O Ministério de Minas e Energia autorizou incentivos fiscais do programa Reidi para novas plantas de biometano, fortalecendo a infraestrutura de energia renovável em Minas Gerais e no Paraná.
O governo federal deu um passo importante para a expansão da matriz energética sustentável no Brasil. Através de portarias publicadas no Diário Oficial da União, o Ministério de Minas e Energia (MME) oficializou a concessão de benefícios tributários para dois grandes empreendimentos voltados à produção de biometano.
A medida, operacionalizada pelo Reidi (Regime Especial de Incentivos para o Desenvolvimento da Infraestrutura), visa acelerar a implementação de tecnologias que transformam resíduos em combustível limpo. O incentivo isenta o recolhimento de PIS/Pasep e Cofins sobre bens e serviços adquiridos para as obras, reduzindo o custo operacional de projetos estratégicos para a descarbonização do país.
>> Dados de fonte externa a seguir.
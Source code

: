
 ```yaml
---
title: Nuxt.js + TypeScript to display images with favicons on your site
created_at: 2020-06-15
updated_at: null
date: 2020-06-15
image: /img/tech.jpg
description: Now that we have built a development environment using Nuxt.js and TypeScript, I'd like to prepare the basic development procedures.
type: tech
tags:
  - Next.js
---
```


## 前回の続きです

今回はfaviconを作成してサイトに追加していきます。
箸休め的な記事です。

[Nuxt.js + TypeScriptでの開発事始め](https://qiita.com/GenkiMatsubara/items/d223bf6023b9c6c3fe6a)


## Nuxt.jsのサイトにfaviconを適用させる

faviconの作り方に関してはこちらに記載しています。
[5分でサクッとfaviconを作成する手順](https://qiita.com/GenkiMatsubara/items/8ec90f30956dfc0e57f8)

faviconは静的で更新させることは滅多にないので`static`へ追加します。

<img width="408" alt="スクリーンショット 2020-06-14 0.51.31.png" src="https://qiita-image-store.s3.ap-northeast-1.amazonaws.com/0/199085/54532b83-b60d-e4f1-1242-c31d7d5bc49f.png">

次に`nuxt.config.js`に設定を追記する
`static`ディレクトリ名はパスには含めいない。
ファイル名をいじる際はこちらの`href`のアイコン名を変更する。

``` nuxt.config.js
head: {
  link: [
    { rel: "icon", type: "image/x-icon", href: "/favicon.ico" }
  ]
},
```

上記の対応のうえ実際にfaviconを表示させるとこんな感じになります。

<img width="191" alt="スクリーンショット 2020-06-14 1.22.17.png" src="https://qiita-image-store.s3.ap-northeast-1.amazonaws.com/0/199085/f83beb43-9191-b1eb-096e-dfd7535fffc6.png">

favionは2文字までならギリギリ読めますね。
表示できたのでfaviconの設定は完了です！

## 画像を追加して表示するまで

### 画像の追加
Expansão sustentável em Minas Gerais
No estado de Minas Gerais, o foco recai sobre o projeto Planta Biometano Juiz de Fora. A iniciativa prevê a purificação do biogás extraído diretamente de um aterro sanitário administrado pela Vital Engenharia Ambiental S/A.
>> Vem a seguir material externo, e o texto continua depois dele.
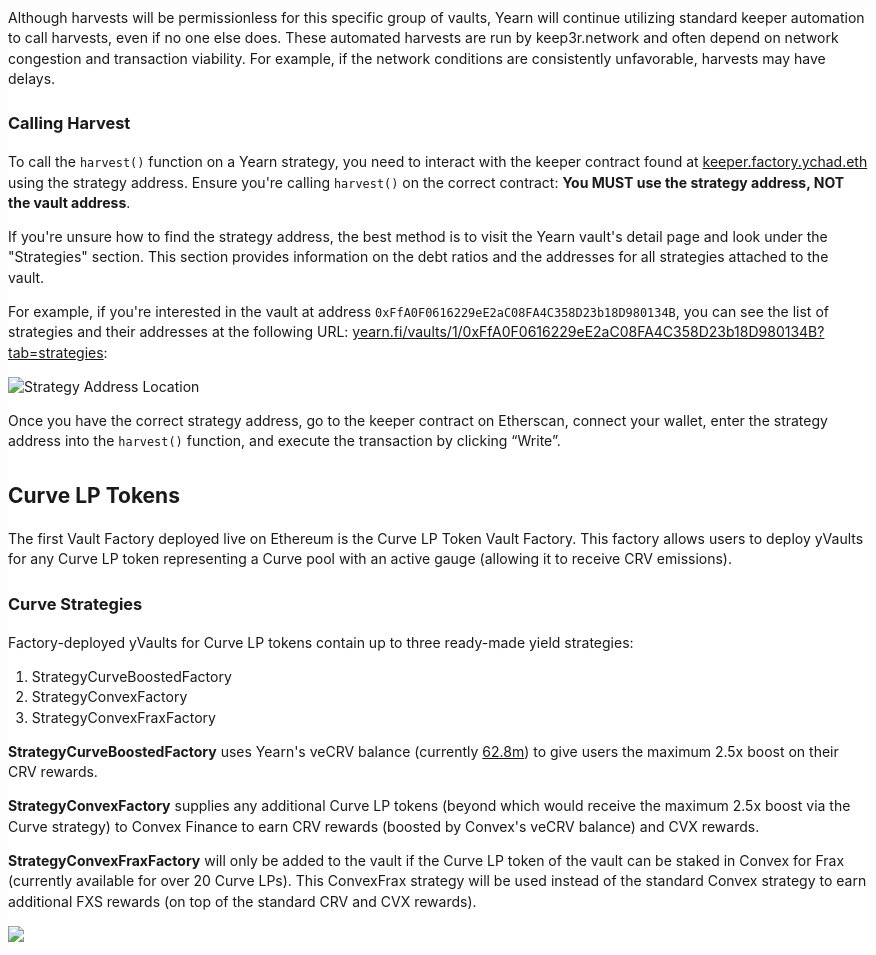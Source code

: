 Although harvests will be permissionless for this specific group of vaults, Yearn will continue utilizing standard keeper automation to call harvests, even if no one else does. These automated harvests are run by keep3r.network and often depend on network congestion and transaction viability. For example, if the network conditions are consistently unfavorable, harvests may have delays.

### Calling Harvest

To call the `harvest()` function on a Yearn strategy, you need to interact with the keeper contract found at [keeper.factory.ychad.eth](https://etherscan.io/address/keeper.factory.ychad.eth#writeContract) using the strategy address. Ensure you're calling `harvest()` on the correct contract: **You MUST use the strategy address, NOT the vault address**.

If you're unsure how to find the strategy address, the best method is to visit the Yearn vault's detail page and look under the "Strategies" section. This section provides information on the debt ratios and the addresses for all strategies attached to the vault.

For example, if you're interested in the vault at address `0xFfA0F0616229eE2aC08FA4C358D23b18D980134B`, you can see the list of strategies and their addresses at the following URL: [yearn.fi/vaults/1/0xFfA0F0616229eE2aC08FA4C358D23b18D980134B?tab=strategies](https://yearn.fi/vaults/1/0xFfA0F0616229eE2aC08FA4C358D23b18D980134B?tab=strategies):

![Strategy Address Location](https://i.imgur.com/LO6E8hw.png)

Once you have the correct strategy address, go to the keeper contract on Etherscan, connect your wallet, enter the strategy address into the `harvest()` function, and execute the transaction by clicking “Write”.

## Curve LP Tokens

The first Vault Factory deployed live on Ethereum is the Curve LP Token Vault Factory. This factory allows users to deploy yVaults for any Curve LP token representing a Curve pool with an active gauge (allowing it to receive CRV emissions).

### Curve Strategies

Factory-deployed yVaults for Curve LP tokens contain up to three ready-made yield strategies:

1. StrategyCurveBoostedFactory
2. StrategyConvexFactory
3. StrategyConvexFraxFactory

**StrategyCurveBoostedFactory** uses Yearn's veCRV balance (currently [62.8m](https://yearn.fi/ycrv)) to give users the maximum 2.5x boost on their CRV rewards.

**StrategyConvexFactory** supplies any additional Curve LP tokens (beyond which would receive the maximum 2.5x boost via the Curve strategy) to Convex Finance to earn CRV rewards (boosted by Convex's veCRV balance) and CVX rewards.

**StrategyConvexFraxFactory** will only be added to the vault if the Curve LP token of the vault can be staked in Convex for Frax (currently available for over 20 Curve LPs). This ConvexFrax strategy will be used instead of the standard Convex strategy to earn additional FXS rewards (on top of the standard CRV and CVX rewards).

<img src="https://i.imgur.com/oJdwz6n.png" />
Com capacidade para produzir 28.600 Nm³/dia de combustível renovável, o projeto tem cronograma de implantação entre o final de 2024 e meados de 2027. A estimativa é que o incentivo fiscal represente uma desoneração de aproximadamente R$ 67,3 milhões, viabilizando economicamente o reaproveitamento energético de resíduos sólidos.
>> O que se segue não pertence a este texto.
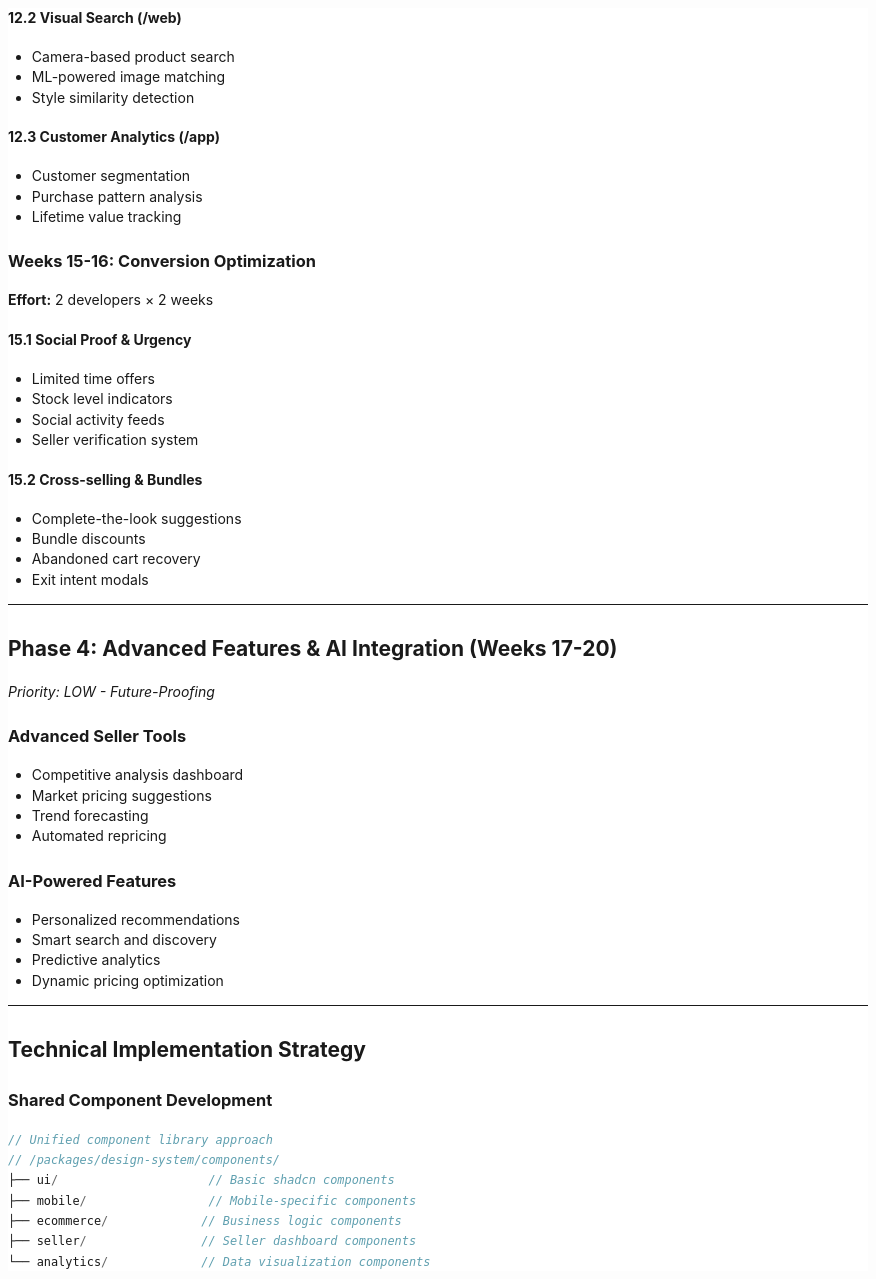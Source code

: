 #### 12.2 Visual Search (/web)
- Camera-based product search
- ML-powered image matching
- Style similarity detection

#### 12.3 Customer Analytics (/app)
- Customer segmentation
- Purchase pattern analysis
- Lifetime value tracking

### Weeks 15-16: Conversion Optimization
**Effort:** 2 developers × 2 weeks

#### 15.1 Social Proof & Urgency
- Limited time offers
- Stock level indicators
- Social activity feeds
- Seller verification system

#### 15.2 Cross-selling & Bundles
- Complete-the-look suggestions
- Bundle discounts
- Abandoned cart recovery
- Exit intent modals

---

## Phase 4: Advanced Features & AI Integration (Weeks 17-20)
*Priority: LOW - Future-Proofing*

### Advanced Seller Tools
- Competitive analysis dashboard
- Market pricing suggestions
- Trend forecasting
- Automated repricing

### AI-Powered Features
- Personalized recommendations
- Smart search and discovery
- Predictive analytics
- Dynamic pricing optimization

---

## Technical Implementation Strategy

### Shared Component Development
```typescript
// Unified component library approach
// /packages/design-system/components/
├── ui/                     // Basic shadcn components
├── mobile/                 // Mobile-specific components  
├── ecommerce/             // Business logic components
├── seller/                // Seller dashboard components
└── analytics/             // Data visualization components
```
Inovação logística no Paraná
Já no Paraná, a iniciativa Biometano Fazenda Rio Grande possui uma escala de processamento ainda mais robusta. O plano é transformar 240.000 Nm³/dia de biogás em 108.000 Nm³/dia de biometano, que será destinado ao mercado local.
A viabilização dessas plantas de biometano é um exemplo claro de como a política de desoneração impulsiona a infraestrutura de baixo carbono, permitindo que o combustível seja transportado de forma eficiente por frotas movidas a GNC até as distribuidoras.
Impacto no setor de energia
A implementação desses projetos, prevista para ocorrer ao longo dos próximos anos, reforça a tendência de descentralização da produção de energia no Brasil. O setor de biocombustíveis aposta no biometano como um substituto competitivo para o diesel em frotas de transporte e indústrias que buscam reduzir sua pegada ambiental.
O sucesso dessas plantas poderá servir de modelo para futuras políticas públicas, visto que o reaproveitamento de resíduos orgânicos transforma um passivo ambiental em um ativo econômico vital para o desenvolvimento sustentável das regiões contempladas.